──────── EXTRACTED MATERIAL

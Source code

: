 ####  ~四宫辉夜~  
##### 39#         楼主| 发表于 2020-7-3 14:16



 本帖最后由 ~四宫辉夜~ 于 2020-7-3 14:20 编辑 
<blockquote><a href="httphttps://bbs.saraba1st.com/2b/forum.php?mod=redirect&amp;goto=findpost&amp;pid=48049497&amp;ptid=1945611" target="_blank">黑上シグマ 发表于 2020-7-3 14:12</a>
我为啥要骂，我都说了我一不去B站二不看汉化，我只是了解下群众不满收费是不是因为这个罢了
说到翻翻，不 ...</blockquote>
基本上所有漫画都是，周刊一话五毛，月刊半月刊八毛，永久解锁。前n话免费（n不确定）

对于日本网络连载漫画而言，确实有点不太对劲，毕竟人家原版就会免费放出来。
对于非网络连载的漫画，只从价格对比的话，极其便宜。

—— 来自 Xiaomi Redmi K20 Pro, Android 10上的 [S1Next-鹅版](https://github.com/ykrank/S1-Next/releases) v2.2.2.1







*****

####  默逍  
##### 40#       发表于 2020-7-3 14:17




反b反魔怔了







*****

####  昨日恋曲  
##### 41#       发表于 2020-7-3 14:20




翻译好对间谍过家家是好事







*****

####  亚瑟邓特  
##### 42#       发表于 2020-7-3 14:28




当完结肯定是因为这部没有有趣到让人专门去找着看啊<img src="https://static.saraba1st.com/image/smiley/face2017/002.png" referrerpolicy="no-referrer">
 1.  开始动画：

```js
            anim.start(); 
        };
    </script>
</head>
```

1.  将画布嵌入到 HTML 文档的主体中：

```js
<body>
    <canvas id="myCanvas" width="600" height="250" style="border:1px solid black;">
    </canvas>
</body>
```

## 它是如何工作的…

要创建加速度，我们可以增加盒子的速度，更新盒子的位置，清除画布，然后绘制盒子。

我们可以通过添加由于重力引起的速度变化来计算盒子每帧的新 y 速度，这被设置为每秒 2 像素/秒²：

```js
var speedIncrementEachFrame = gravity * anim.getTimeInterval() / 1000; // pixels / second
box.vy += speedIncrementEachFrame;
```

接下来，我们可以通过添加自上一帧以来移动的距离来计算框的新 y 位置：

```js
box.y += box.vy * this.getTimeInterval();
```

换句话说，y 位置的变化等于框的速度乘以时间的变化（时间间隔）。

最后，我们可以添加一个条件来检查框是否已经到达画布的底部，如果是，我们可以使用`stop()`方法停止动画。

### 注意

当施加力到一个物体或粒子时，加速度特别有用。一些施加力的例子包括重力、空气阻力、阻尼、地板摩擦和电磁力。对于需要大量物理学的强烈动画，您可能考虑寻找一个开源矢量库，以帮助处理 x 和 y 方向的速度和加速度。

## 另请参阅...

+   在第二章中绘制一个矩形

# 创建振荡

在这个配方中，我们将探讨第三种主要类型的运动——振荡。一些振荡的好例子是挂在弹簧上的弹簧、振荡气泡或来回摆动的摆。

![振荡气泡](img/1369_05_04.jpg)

────────────────

EXERCISE DETAILS:
Produce exactly the lines from the one containing "发表于 2020-7-3 14:20" through the final line of the records above, both included, and no others.

YOUR RESPONSE:
##### 41#       发表于 2020-7-3 14:20




翻译好对间谍过家家是好事







*****

####  亚瑟邓特  
##### 42#       发表于 2020-7-3 14:28




当完结肯定是因为这部没有有趣到让人专门去找着看啊<img src="https://static.saraba1st.com/image/smiley/face2017/002.png" referrerpolicy="no-referrer">
 1.  开始动画：

```js
            anim.start(); 
        };
    </script>
</head>
```

1.  将画布嵌入到 HTML 文档的主体中：

```js
<body>
    <canvas id="myCanvas" width="600" height="250" style="border:1px solid black;">
    </canvas>
</body>
```

## 它是如何工作的…

要创建加速度，我们可以增加盒子的速度，更新盒子的位置，清除画布，然后绘制盒子。

我们可以通过添加由于重力引起的速度变化来计算盒子每帧的新 y 速度，这被设置为每秒 2 像素/秒²：

```js
var speedIncrementEachFrame = gravity * anim.getTimeInterval() / 1000; // pixels / second
box.vy += speedIncrementEachFrame;
```

接下来，我们可以通过添加自上一帧以来移动的距离来计算框的新 y 位置：

```js
box.y += box.vy * this.getTimeInterval();
```

换句话说，y 位置的变化等于框的速度乘以时间的变化（时间间隔）。

最后，我们可以添加一个条件来检查框是否已经到达画布的底部，如果是，我们可以使用`stop()`方法停止动画。

### 注意

当施加力到一个物体或粒子时，加速度特别有用。一些施加力的例子包括重力、空气阻力、阻尼、地板摩擦和电磁力。对于需要大量物理学的强烈动画，您可能考虑寻找一个开源矢量库，以帮助处理 x 和 y 方向的速度和加速度。

## 另请参阅...

+   在第二章中绘制一个矩形

# 创建振荡

在这个配方中，我们将探讨第三种主要类型的运动——振荡。一些振荡的好例子是挂在弹簧上的弹簧、振荡气泡或来回摆动的摆。

![振荡气泡](img/1369_05_04.jpg)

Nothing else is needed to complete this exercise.